State Attorney General Kamala Harris is about to make a decision that could have a profound impact on the availability of emergency health care in six California communities.
It is a choice between two imperfect options. One would very likely result in the closure of six nonprofit hospitals. The other would be to allow those six hospitals, operated by the Daughters of Charity Health System of Los Altos Hills, to shift into the hands of a for-profit company known for rescuing failing hospitals through aggressive cost-cutting.
The preferred path is clear: the one that assures the hospitals will remain open and continue their mission of serving the poor.
The attorney general must decide by Feb. 20 whether to approve the sale of the Daughters of Charity hospitals to Prime Healthcare Services of Ontario (San Bernardino County). Harris could block the sale of nonprofit hospitals to a for-profit operator if she determined it would not be “in the public interest.”
Four of the Daughters’ hospitals are in Northern California: San Jose’s O’Connor Hospital, St. Louise Regional Hospital in Gilroy, Seton Medical Center in Daly City and Seton Coastside in Moss Beach. The other two are in Southern California.
Daughters of Charity has run into serious financial trouble precisely because its deep commitment to providing a safety net to low-income and indigent patients has been devastating to its bottom line.
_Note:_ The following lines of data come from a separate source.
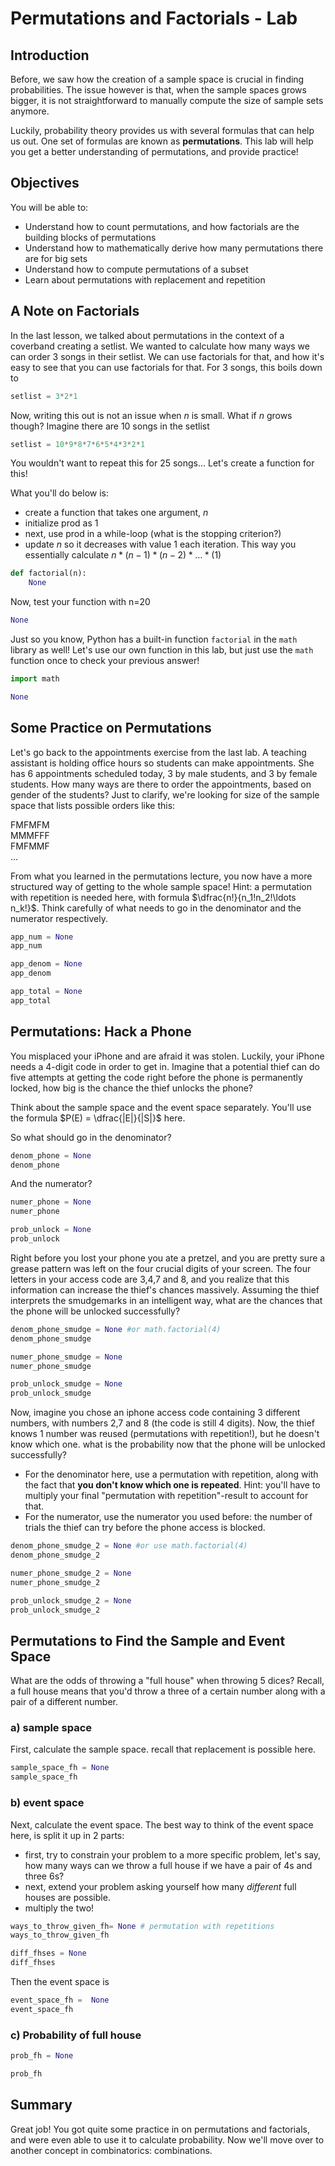 
# Permutations and Factorials - Lab

## Introduction

Before, we saw how the creation of a sample space is crucial in finding probabilities. The issue however is that, when the sample spaces grows bigger, it is not straightforward to manually compute the size of sample sets anymore.

Luckily, probability theory provides us with several formulas that can help us out. One set of formulas are known as **permutations**. This lab will help you get a better understanding of permutations, and provide practice!

## Objectives

You will be able to:

- Understand how to count permutations, and how factorials are the building blocks of permutations
- Understand how to mathematically derive how many permutations there are for big sets
- Understand how to compute permutations of a subset
- Learn about permutations with replacement and repetition

## A Note on Factorials

In the last lesson, we talked about permutations in the context of a coverband creating a setlist. We wanted to calculate how many ways we can order 3 songs in their setlist. We can use factorials for that, and how it's easy to see that you can use factorials for that. For 3 songs, this boils down to


```python
setlist = 3*2*1
```

Now, writing this out is not an issue when $n$ is small. What if $n$ grows though? Imagine there are 10 songs in the setlist


```python
setlist = 10*9*8*7*6*5*4*3*2*1
```

You wouldn't want to repeat this for 25 songs...  Let's create a function for this!

What you'll do below is:

- create a function that takes one argument, $n$
- initialize prod as 1
- next, use prod in a while-loop (what is the stopping criterion?)
- update $n$ so it decreases with value 1 each iteration. This way you essentially calculate $n*(n-1)*(n-2)*\ldots*(1)$


```python
def factorial(n):
    None
```

Now, test your function with n=20


```python
None
```

Just so you know, Python has a built-in function `factorial` in the  `math` library as well! Let's use our own function in this lab, but just use the `math` function once to check your previous answer!


```python
import math 

None
```

## Some Practice on Permutations

Let's go back to the appointments exercise from the last lab. A teaching assistant is holding office hours so students can make appointments. She has 6 appointments scheduled today, 3 by male students, and 3 by female students. How many ways are there to order the appointments, based on gender of the students? Just to clarify, we're looking for size of the sample space that lists possible orders like this:

FMFMFM <br />
MMMFFF <br />
FMFMMF <br />
...


From what you learned in the permutations lecture, you now have a more structured way of getting to the whole sample space! 
Hint: a permutation with repetition is needed here, with formula $\dfrac{n!}{n_1!n_2!\ldots n_k!}$. Think carefully of what needs to go in the denominator and the numerator respectively. 


```python
app_num = None
app_num
```


```python
app_denom = None
app_denom
```


```python
app_total = None
app_total
```

## Permutations: Hack a Phone

You misplaced your iPhone and are afraid it was stolen. Luckily, your iPhone needs a 4-digit code in order to get in. Imagine that a potential thief can do five attempts at getting the code right before the phone is permanently locked, how big is the chance the thief unlocks the phone?

Think about the sample space and the event space separately. You'll use the formula $P(E) = \dfrac{|E|}{|S|}$ here.

So what should go in the denominator?


```python
denom_phone = None
denom_phone
```

And the numerator?


```python
numer_phone = None
numer_phone
```


```python
prob_unlock = None
prob_unlock
```

Right before you lost your phone you ate a pretzel, and you are pretty sure a grease pattern was left on the four crucial digits of your screen. The four letters in your access code are 3,4,7 and 8, and you realize that this information can increase the thief's chances massively. Assuming the thief interprets the smudgemarks in an intelligent way, what are the chances that the phone will be unlocked successfully?


```python
denom_phone_smudge = None #or math.factorial(4)
denom_phone_smudge
```


```python
numer_phone_smudge = None
numer_phone_smudge
```


```python
prob_unlock_smudge = None
prob_unlock_smudge
```

Now, imagine you chose an iphone access code containing 3 different numbers, with numbers 2,7 and 8 (the code is still 4 digits). Now, the thief knows 1 number was reused (permutations with repetition!), but he doesn't know which one. what is the probability now that the phone will be unlocked successfully?

- For the denominator here, use a permutation with repetition, along with the fact that **you don't know which one is repeated**. Hint: you'll have to multiply your final "permutation with repetition"-result to account for that.
- For the numerator, use the numerator you used before: the number of trials the thief can try before the phone access is blocked.



```python
denom_phone_smudge_2 = None #or use math.factorial(4)
denom_phone_smudge_2
```


```python
numer_phone_smudge_2 = None 
numer_phone_smudge_2
```


```python
prob_unlock_smudge_2 = None
prob_unlock_smudge_2
```

## Permutations to Find the Sample and Event Space

What are the odds of throwing a "full house" when throwing 5 dices?  Recall, a full house means that you'd throw a three of a certain number along with a pair of a different number.

###  a) sample space

First, calculate the sample space. recall that replacement is possible here.


```python
sample_space_fh = None
sample_space_fh
```

### b) event space

Next, calculate the event space. The best way to think of the event space here, is split it up in 2 parts:
- first, try to constrain your problem to a more specific problem, let's say, how many ways can we throw a full house if we have a pair of 4s and three 6s?
- next, extend your problem asking yourself how many *different* full houses are possible.
- multiply the two!


```python
ways_to_throw_given_fh= None # permutation with repetitions
ways_to_throw_given_fh
```


```python
diff_fhses = None
diff_fhses
```

Then the event space is


```python
event_space_fh =  None
event_space_fh
```

### c) Probability of full house


```python
prob_fh = None

prob_fh
```

## Summary

Great job! You got quite some practice in on permutations and factorials, and were even able to use it to calculate probability. Now we'll move over to another concept in combinatorics: combinations.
Robert Issai, the Daughters’ CEO, said the system would go bankrupt “in a matter of weeks” if the deal were to fall through.
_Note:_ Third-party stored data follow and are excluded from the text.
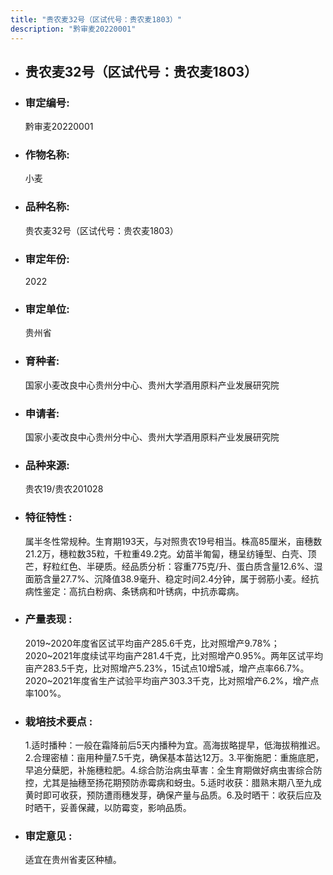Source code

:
 ```yaml
---
title: "贵农麦32号（区试代号：贵农麦1803）"
description: "黔审麦20220001"
---
```

* ## 贵农麦32号（区试代号：贵农麦1803）
* ###  审定编号:  
   黔审麦20220001

*  ### 作物名称:  
   小麦

*   ###  品种名称: 
    贵农麦32号（区试代号：贵农麦1803）

*   ### 审定年份: 
    2022

*   ### 审定单位:  
    贵州省

*   ### 育种者:  
    国家小麦改良中心贵州分中心、贵州大学酒用原料产业发展研究院

*   ### 申请者:  
    国家小麦改良中心贵州分中心、贵州大学酒用原料产业发展研究院

*   ### 品种来源:  
    贵农19/贵农201028

*   ### 特征特性 : 
    属半冬性常规种。生育期193天，与对照贵农19号相当。株高85厘米，亩穗数21.2万，穗粒数35粒，千粒重49.2克。幼苗半匍匐，穗呈纺锤型、白壳、顶芒，籽粒红色、半硬质。经品质分析：容重775克/升、蛋白质含量12.6%、湿面筋含量27.7%、沉降值38.9毫升、稳定时间2.4分钟，属于弱筋小麦。经抗病性鉴定：高抗白粉病、条锈病和叶锈病，中抗赤霉病。

*   ### 产量表现 : 
    2019~2020年度省区试平均亩产285.6千克，比对照增产9.78%；2020~2021年度续试平均亩产281.4千克，比对照增产0.95%。两年区试平均亩产283.5千克，比对照增产5.23%，15试点10增5减，增产点率66.7%。2020~2021年度省生产试验平均亩产303.3千克，比对照增产6.2%，增产点率100%。

*   ### 栽培技术要点 : 
    1.适时播种：一般在霜降前后5天内播种为宜。高海拔略提早，低海拔稍推迟。2.合理密植：亩用种量7.5千克，确保基本苗达12万。3.平衡施肥：重施底肥，早追分蘖肥，补施穗粒肥。4.综合防治病虫草害：全生育期做好病虫害综合防控，尤其是抽穗至扬花期预防赤霉病和蚜虫。5.适时收获：腊熟末期八至九成黄时即可收获，预防遭雨穗发芽，确保产量与品质。6.及时晒干：收获后应及时晒干，妥善保藏，以防霉变，影响品质。

*   ### 审定意见 : 
    适宜在贵州省麦区种植。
“There’s no time for a reset button,” Issai said during an editorial board meeting last week.
Prime, which specializes in taking over financially distressed hospitals, emphasizes that it has never closed one of the 29 it has purchased. It has promised to assume about $350 million in the Daughters’ pension liability, pay off more than $400 million in the nonprofit’s tax-exempt bonds, invest $150 million in upgrades and retain most of the hospitals’ 7,600 jobs.
The California Nurses Association, one of the state’s more aggressive unions, has given its blessing to the sale. It looked at the Daughters of Charity books and determined that its fiscal situation was as dire as claimed. The nurses’ union also wanted to know that the new owner would keep the hospitals open, preserve patient care, protect earned pensions and honor existing labor contracts.
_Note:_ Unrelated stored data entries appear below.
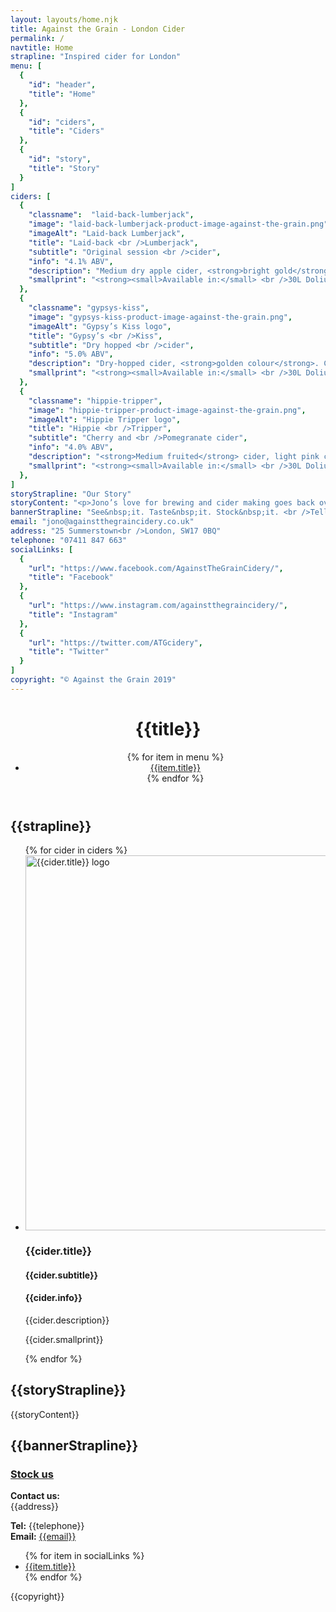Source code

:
```yaml
---
layout: layouts/home.njk
title: Against the Grain - London Cider
permalink: /
navtitle: Home
strapline: "Inspired cider for London"
menu: [
  {
    "id": "header",
    "title": "Home"
  },
  {
    "id": "ciders",
    "title": "Ciders"
  },
  {
    "id": "story",
    "title": "Story"
  }
]
ciders: [
  {
    "classname":  "laid-back-lumberjack",
    "image": "laid-back-lumberjack-product-image-against-the-grain.png",
    "imageAlt": "Laid-back Lumberjack",
    "title": "Laid-back <br />Lumberjack",
    "subtitle": "Original session <br />cider",
    "info": "4.1% ABV",
    "description": "Medium dry apple cider, <strong>bright gold</strong> colour. <strong>Full bodied</strong> and deep, clear cider with just a <strong>hint of sweetness</strong>.",
    "smallprint": "<strong><small>Available in:</small> <br />30L Dolium Keg (Sankey S- type)</strong>"
  },
  {
    "classname": "gypsys-kiss",
    "image": "gypsys-kiss-product-image-against-the-grain.png",
    "imageAlt": "Gypsy’s Kiss logo",
    "title": "Gypsy’s <br />Kiss",
    "subtitle": "Dry hopped <br />cider",
    "info": "5.0% ABV",
    "description": "Dry-hopped cider, <strong>golden colour</strong>. Complex cider dry-hopped with Crystal hops, adding <strong>piney, floral and spicy</strong> notes.",
    "smallprint": "<strong><small>Available in:</small> <br />30L Dolium Keg (Sankey S- type)</strong>"
  },
  {
    "classname": "hippie-tripper",
    "image": "hippie-tripper-product-image-against-the-grain.png",
    "imageAlt": "Hippie Tripper logo",
    "title": "Hippie <br />Tripper",
    "subtitle": "Cherry and <br />Pomegranate cider",
    "info": "4.0% ABV",
    "description": "<strong>Medium fruited</strong> cider, light pink colour. Light and sparkling, with delicious <strong>fruity overtones</strong>.",
    "smallprint": "<strong><small>Available in:</small> <br />30L Dolium Keg (Sankey S- type)</strong>"
  },
]
storyStrapline: "Our Story"
storyContent: "<p>Jono’s love for brewing and cider making goes back over a decade, with three years’ experience following his passion as a professional brewer.</p><p>However, his West Country roots, and the lack of interesting cider in London, drove him to pack-in the grain and strike out on his own.</p><p>Well, not on his own.</p><p>Conor comes from an entrepreneurial background working within the catering industry and, over quite a few pints with Jono, got pretty excited about changing the face of London’s cider.</p><p>After the hangover, they teamed up to create Against The Grain, a micro-cidery based in South West London. Crafting exciting and innovative new-age ciders, they aim to propel the world of cider to new heights.</p>"
bannerStrapline: "See&nbsp;it. Taste&nbsp;it. Stock&nbsp;it. <br />Tell&nbsp;everyone about&nbsp;it."
email: "jono@againstthegraincidery.co.uk"
address: "25 Summerstown<br />London, SW17 0BQ"
telephone: "07411 847 663"
socialLinks: [
  {
    "url": "https://www.facebook.com/AgainstTheGrainCidery/",
    "title": "Facebook"
  },
  {
    "url": "https://www.instagram.com/againstthegraincidery/",
    "title": "Instagram"
  },
  {
    "url": "https://twitter.com/ATGcidery",
    "title": "Twitter"
  }
]
copyright: "© Against the Grain 2019"
---
```


<header id="header" class="header">
  <h1 class="header__title"><span class="screen-reader-text">{{title}}</span></h1>
  <nav class="header__nav">
  <ul>
  {% for item in menu %}
  <li><a href="#{{item.id}}" class="js-scroll-to">{{item.title}}</a></li>
  {% endfor %}
  </ul>
  </nav>
</header>

<section class="banner banner--intro">
  <div class="banner--intro__clouds--1"></div>
  <div class="banner--intro__clouds--2"></div>
  <div class="bg banner--intro__landscape"></div>
  <div class="banner--intro__barrel"></div>
  <div class="banner__content">
    <h2 class="strapline stroked">{{strapline}}</h2>
  </div>
</section>

<section class="ciders" id="ciders">
<ul class="ciders__list">
{% for cider in ciders %}
  <li class="ciders__list-product ciders__list-product--{{cider.classname}}">
  <div class="ciders__list-image"><img width="600" height="600" src="static/img/{{cider.image}}" alt="{{cider.title}} logo" /></div>
  <h3 class="ciders__list-title stroked">{{cider.title}}</h3>
  <h4 class="ciders__list-subtitle">{{cider.subtitle}}</h4>
  <h4 class="ciders__list-subtitle">{{cider.info}}</h4>
  <p class="ciders__description">{{cider.description}}</p>
  <p>{{cider.smallprint}}</p>
</li>
{% endfor %}
</ul>
</section>

<section id="story" class="banner banner--our-story">
  <div class="banner__content banner__content--fixed">
  <h2 class="strapline">{{storyStrapline}}</h2>
  {{storyContent}}
  </div>
</section>

<section class="banner banner--strapline">
  <div class="banner__content">
      <h2 class="strapline stroked">{{bannerStrapline}}</h2>
  </div>
</section>

<footer id="footer" class="footer">
  <div class="footer__contact">
    <h3 class="footer__title"><strong><a href="mailto:{{email}}">Stock us</a></strong></h3>
    <p>
      <strong>Contact us:</strong><br />
      {{address}}
    </p>
    <p>
      <strong>Tel:</strong> {{telephone}}<br />
      <strong>Email:</strong> <a href="mailto:{{email}}">{{email}}</a>
    </p>
  </div>
  <div class="footer__links">
    <nav class="social-links">
<ul>
{% for item in socialLinks %}
<li><a href="{{item.url}}" target="_blank"><span class="screen-reader-text">{{item.title}}</span></a></li>
{% endfor %}
</ul>
    </nav>
  </div>
  <p class="footer__copyright">{{copyright}}</p>
</footer>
“The only bidder that met all criteria was Prime,” said Don Nielsen of the CNA.
However, the deal also has a very powerful adversary in the 150,000-member SEIU-United Healthcare Workers West, which represents some Prime workers but has been frustrated in its attempt to organize workers at all of the company-owned hospitals. It has mounted a campaign to stop the deal, and has rallied the support of an array of Democratic elected officials who are sympathetic to labor.
“We think they’re just a bad actor,” David Miller, research director for the SEIU affiliate, said of Prime. SEIU contends that Prime’s business model is dependent on slashing important but less-profitable services, such as maternity care, and using questionable admissions and billing practices that have come under federal investigation. The union also warned that a Prime takeover of the Daughters system would unravel the safety net for the affected communities.
Dr. Prem Reddy, Prime’s CEO, countered that “we’ve learned how to turn around a bankrupt hospital” without jeopardizing patient care. It does so by both finding efficiencies, including significant cuts in middle management, and using its scale to negotiate favorable contracts with health plans.
The nurses’ union acknowledges that Prime can be an aggressive counterpart at the bargaining table. But the company adheres to its agreements, the CNA insisted. The union also said the percentage of Medicare and Medicaid patients has not dropped after Prime takeovers of other hospitals.
Reddy accused SEIU of trying to use the leverage of this sale in its “corporate campaign” to force Prime Healthcare into a “neutrality agreement” that would effectively assure that all its workers would be represented by SEIU.